A thread came up on Twitter about understanding personal finance for kids who grew up in poor families. The fundamentals essentially. I did not grow up in a poor family (at all) but I did grow up in a family where money wasn’t discussed or particularly well understood. My father I think had a pretty negative and stressful relationship with money for a large part of his life, particularly with taxes. My mother was shrewder. So I have sought to understand these things a bit better myself and at the very least have an active relationship with them. My goal is to make money something I have agency over and take actions and make decisions about, and not something which happens to me in a stressful way. I am absolutely not a financial expert at all (at all!) but can share a few key ideas I’ve learned as starting points for your own research. I find that teaching something not too long after you yourself were a beginner can be very effective (it’s basically what I do at my job). So I’ll fire off a few rapid, short, stubby thoughts and then you can use those as a starting point to learn more. Importantly, I am not rich, retired or even in particularly great financial shape, but I have done some reading and have an understanding of the basics and a plan which I feel good about.
0) If you have debt, get out of it as fast as you can. Easier said than done I know. I like Dave Ramsey’s baby-steps or ‘debt snowball’ approach which is all about getting motivation and momentum to pay off any debts you have before you can start saving and investing. Saving and investing does not make sense until you have cleared your debt. It’s worth noting that Dave Ramsey is an evangelical republican so I don’t endorse his politics, but his debt and money advice is good and his podcast show is entertaining and informative. I find it interesting to sometimes listen to people I don’t agree with, I know not everyone is like this so YMMV.
1) Investing and money is understandable, and not that complicated. There is a big vested interest in making you think that money is complicated and that you need super smart people to basically handle it for you. This is, predictably, not in your best interest.
2) To this end, you should have LESS people working on your money, but not necessarily zero.
3) Having a good accountant who understands your basic finances is very good and usually can be deducted from your taxes (in the US). This means it’s basically free. If you have access to the few hundred dollars needed to pay for this, it will almost definitely make you a good chunk of your income back via a refund.
4) DO NOT USE FINANCIAL ADVISORS. This is maybe surprising, but important. Just like doctors sometimes get bribed to sell you medicines, most financial advisors actually make money by actively doing stuff with your money that is not needed, selling you things you don’t need, and so on. If you must have a financial advisor, get someone who is what’s called a ‘fiduciary’. They take a fee, not a percentage and don’t sell you financial products.
5) DO use index funds. Index funds basically are a random sample platter of the stock market. Instead of trying to pick winners and losers, they get a little bit of everything.

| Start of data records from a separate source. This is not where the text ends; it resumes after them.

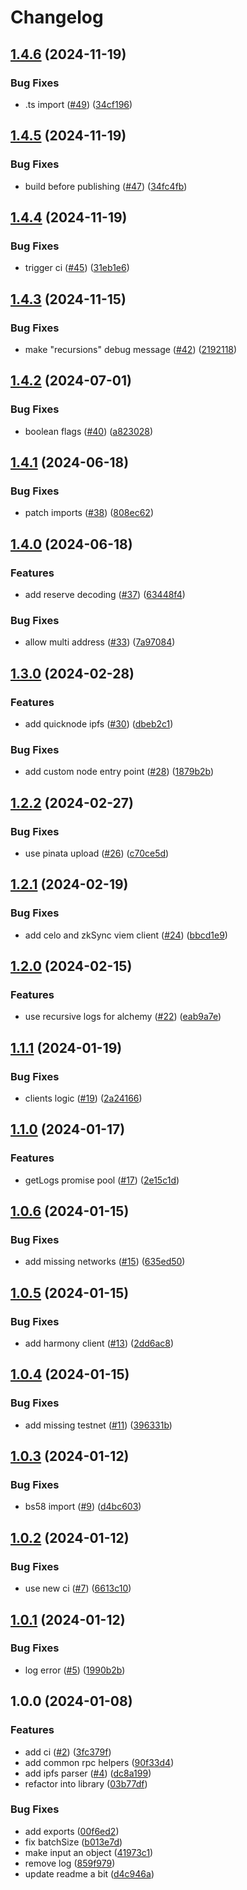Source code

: # Changelog

## [1.4.6](https://github.com/bgd-labs/js-utils/compare/v1.4.5...v1.4.6) (2024-11-19)


### Bug Fixes

* .ts import ([#49](https://github.com/bgd-labs/js-utils/issues/49)) ([34cf196](https://github.com/bgd-labs/js-utils/commit/34cf196a86e0c16f64e30a2882c1d0b129c5457c))

## [1.4.5](https://github.com/bgd-labs/js-utils/compare/v1.4.4...v1.4.5) (2024-11-19)


### Bug Fixes

* build before publishing ([#47](https://github.com/bgd-labs/js-utils/issues/47)) ([34fc4fb](https://github.com/bgd-labs/js-utils/commit/34fc4fbe66674044cb871f0e037b5a8bda471dd7))

## [1.4.4](https://github.com/bgd-labs/js-utils/compare/v1.4.3...v1.4.4) (2024-11-19)


### Bug Fixes

* trigger ci ([#45](https://github.com/bgd-labs/js-utils/issues/45)) ([31eb1e6](https://github.com/bgd-labs/js-utils/commit/31eb1e6f0551de79fbce6f113575ed158b77988f))

## [1.4.3](https://github.com/bgd-labs/js-utils/compare/v1.4.2...v1.4.3) (2024-11-15)


### Bug Fixes

* make "recursions" debug message ([#42](https://github.com/bgd-labs/js-utils/issues/42)) ([2192118](https://github.com/bgd-labs/js-utils/commit/2192118e88ef0051932273cc00b0b364b7fbf96e))

## [1.4.2](https://github.com/bgd-labs/js-utils/compare/v1.4.1...v1.4.2) (2024-07-01)


### Bug Fixes

* boolean flags ([#40](https://github.com/bgd-labs/js-utils/issues/40)) ([a823028](https://github.com/bgd-labs/js-utils/commit/a823028bf3690ce34e17152741e3a3b23c9834f8))

## [1.4.1](https://github.com/bgd-labs/js-utils/compare/v1.4.0...v1.4.1) (2024-06-18)


### Bug Fixes

* patch imports ([#38](https://github.com/bgd-labs/js-utils/issues/38)) ([808ec62](https://github.com/bgd-labs/js-utils/commit/808ec62dc4fa01a63ffc815bc9e4c8af643f73dd))

## [1.4.0](https://github.com/bgd-labs/js-utils/compare/v1.3.0...v1.4.0) (2024-06-18)


### Features

* add reserve decoding ([#37](https://github.com/bgd-labs/js-utils/issues/37)) ([63448f4](https://github.com/bgd-labs/js-utils/commit/63448f40be67e934edf516170bf76c6aea0d513f))


### Bug Fixes

* allow multi address ([#33](https://github.com/bgd-labs/js-utils/issues/33)) ([7a97084](https://github.com/bgd-labs/js-utils/commit/7a97084afac760774f0e992f4cde01f183132e21))

## [1.3.0](https://github.com/bgd-labs/js-utils/compare/v1.2.2...v1.3.0) (2024-02-28)


### Features

* add quicknode ipfs ([#30](https://github.com/bgd-labs/js-utils/issues/30)) ([dbeb2c1](https://github.com/bgd-labs/js-utils/commit/dbeb2c19c188b124faead60f8093a6dbac878f2e))


### Bug Fixes

* add custom node entry point ([#28](https://github.com/bgd-labs/js-utils/issues/28)) ([1879b2b](https://github.com/bgd-labs/js-utils/commit/1879b2bf14a42f14b46dde4d2fc5494d83a69817))

## [1.2.2](https://github.com/bgd-labs/js-utils/compare/v1.2.1...v1.2.2) (2024-02-27)


### Bug Fixes

* use pinata upload ([#26](https://github.com/bgd-labs/js-utils/issues/26)) ([c70ce5d](https://github.com/bgd-labs/js-utils/commit/c70ce5d139872d7f844c931d6283a992d2679af3))

## [1.2.1](https://github.com/bgd-labs/js-utils/compare/v1.2.0...v1.2.1) (2024-02-19)


### Bug Fixes

* add celo and zkSync viem client ([#24](https://github.com/bgd-labs/js-utils/issues/24)) ([bbcd1e9](https://github.com/bgd-labs/js-utils/commit/bbcd1e99d6f83cc4ee048440c1060f87946ad1b2))

## [1.2.0](https://github.com/bgd-labs/js-utils/compare/v1.1.1...v1.2.0) (2024-02-15)


### Features

* use recursive logs for alchemy ([#22](https://github.com/bgd-labs/js-utils/issues/22)) ([eab9a7e](https://github.com/bgd-labs/js-utils/commit/eab9a7ebd4d0b2759df7ed3973ee067b5d326de5))

## [1.1.1](https://github.com/bgd-labs/js-utils/compare/v1.1.0...v1.1.1) (2024-01-19)


### Bug Fixes

* clients logic ([#19](https://github.com/bgd-labs/js-utils/issues/19)) ([2a24166](https://github.com/bgd-labs/js-utils/commit/2a241664cd067c7252419b1f6a563d8b55faec97))

## [1.1.0](https://github.com/bgd-labs/js-utils/compare/v1.0.6...v1.1.0) (2024-01-17)


### Features

* getLogs promise pool ([#17](https://github.com/bgd-labs/js-utils/issues/17)) ([2e15c1d](https://github.com/bgd-labs/js-utils/commit/2e15c1d74f1c8ca50f6ad7e9636634b5c9c647bc))

## [1.0.6](https://github.com/bgd-labs/js-utils/compare/v1.0.5...v1.0.6) (2024-01-15)


### Bug Fixes

* add missing networks ([#15](https://github.com/bgd-labs/js-utils/issues/15)) ([635ed50](https://github.com/bgd-labs/js-utils/commit/635ed507865e35dc8dbf67102d16e760d83100a2))

## [1.0.5](https://github.com/bgd-labs/js-utils/compare/v1.0.4...v1.0.5) (2024-01-15)


### Bug Fixes

* add harmony client ([#13](https://github.com/bgd-labs/js-utils/issues/13)) ([2dd6ac8](https://github.com/bgd-labs/js-utils/commit/2dd6ac88c6689973425929cb2ce8aa66699c9b61))

## [1.0.4](https://github.com/bgd-labs/js-utils/compare/v1.0.3...v1.0.4) (2024-01-15)


### Bug Fixes

* add missing testnet ([#11](https://github.com/bgd-labs/js-utils/issues/11)) ([396331b](https://github.com/bgd-labs/js-utils/commit/396331b5912c96ec99f1c335a4bbc96bfd86242e))

## [1.0.3](https://github.com/bgd-labs/js-utils/compare/v1.0.2...v1.0.3) (2024-01-12)


### Bug Fixes

* bs58 import ([#9](https://github.com/bgd-labs/js-utils/issues/9)) ([d4bc603](https://github.com/bgd-labs/js-utils/commit/d4bc603c359d6e00252849298d35802c43d56ed2))

## [1.0.2](https://github.com/bgd-labs/js-utils/compare/v1.0.1...v1.0.2) (2024-01-12)


### Bug Fixes

* use new ci ([#7](https://github.com/bgd-labs/js-utils/issues/7)) ([6613c10](https://github.com/bgd-labs/js-utils/commit/6613c1080fe277ca788370353aa1769919c5263e))

## [1.0.1](https://github.com/bgd-labs/js-utils/compare/v1.0.0...v1.0.1) (2024-01-12)


### Bug Fixes

* log error ([#5](https://github.com/bgd-labs/js-utils/issues/5)) ([1990b2b](https://github.com/bgd-labs/js-utils/commit/1990b2b511361bca2347bb56f09e354193dcf47f))

## 1.0.0 (2024-01-08)


### Features

* add ci ([#2](https://github.com/bgd-labs/js-utils/issues/2)) ([3fc379f](https://github.com/bgd-labs/js-utils/commit/3fc379f6f575ca299cc2e78558e7e41fde57e2c4))
* add common rpc helpers ([90f33d4](https://github.com/bgd-labs/js-utils/commit/90f33d4f354e5da15f49ab36ba24d20ac9ca18b4))
* add ipfs parser ([#4](https://github.com/bgd-labs/js-utils/issues/4)) ([dc8a199](https://github.com/bgd-labs/js-utils/commit/dc8a1999ccb61a8e8cdca641b67da23a3136d177))
* refactor into library ([03b77df](https://github.com/bgd-labs/js-utils/commit/03b77dfecb2356376140c672e2bf475d05a286d2))


### Bug Fixes

* add exports ([00f6ed2](https://github.com/bgd-labs/js-utils/commit/00f6ed256b1e46ddfdefcacf99cd076bc23bc889))
* fix batchSize ([b013e7d](https://github.com/bgd-labs/js-utils/commit/b013e7d8ec2d9a07f69c4c79ee978de1ee3d5931))
* make input an object ([41973c1](https://github.com/bgd-labs/js-utils/commit/41973c184d4f3a7c11924f8812964f3162fbb1b4))
* remove log ([859f979](https://github.com/bgd-labs/js-utils/commit/859f979ae654504e79ec32df41cea484726de88b))
* update readme a bit ([d4c946a](https://github.com/bgd-labs/js-utils/commit/d4c946a9301d976255882edd78f602cdf4da92c2))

The whole market goes up, you make money. Historically, the whole market has been going up for about 100 years. Unless we see an apocalypse (which I think is totally possible, but still) this is a good bet. It is a good bet based on the last 100 years anyway.
6) DO use robo-advisors. These are things like Vanguard and Wealthfront. It’s basically an automated system that sticks your money into index funds for you and just lets it sit there while doing some minor tax-harvesting and balancing automatically. The most important aspect of these is LOW FEES. They do not need to pay a person to do lots of useless expensive stuff with your money, so they don’t. It just sits there and slowly increases in value, which is what you want. The low fees part is the most important aspect of this. Also it’s SUPER EASY.
7) Understand the concept of Compound Interest. This is a mathematical principle which basically means, if you put your money in something which earns interest, and don’t touch it, you will earn interest on the interest. At the beginning this process is slow, but later it goes faster and faster, like a snowball. By the time it’s time to retire, you can have turned a small amount into a lot (like, really a super lot if you start early and go steadily).
8) Start as early as you can. Because of compounding, time is actually more important than the amount you save. It’s weird but true. So try to get this started soon, even if it’s very small amounts initially. It also feels good to get started and have a plan in place.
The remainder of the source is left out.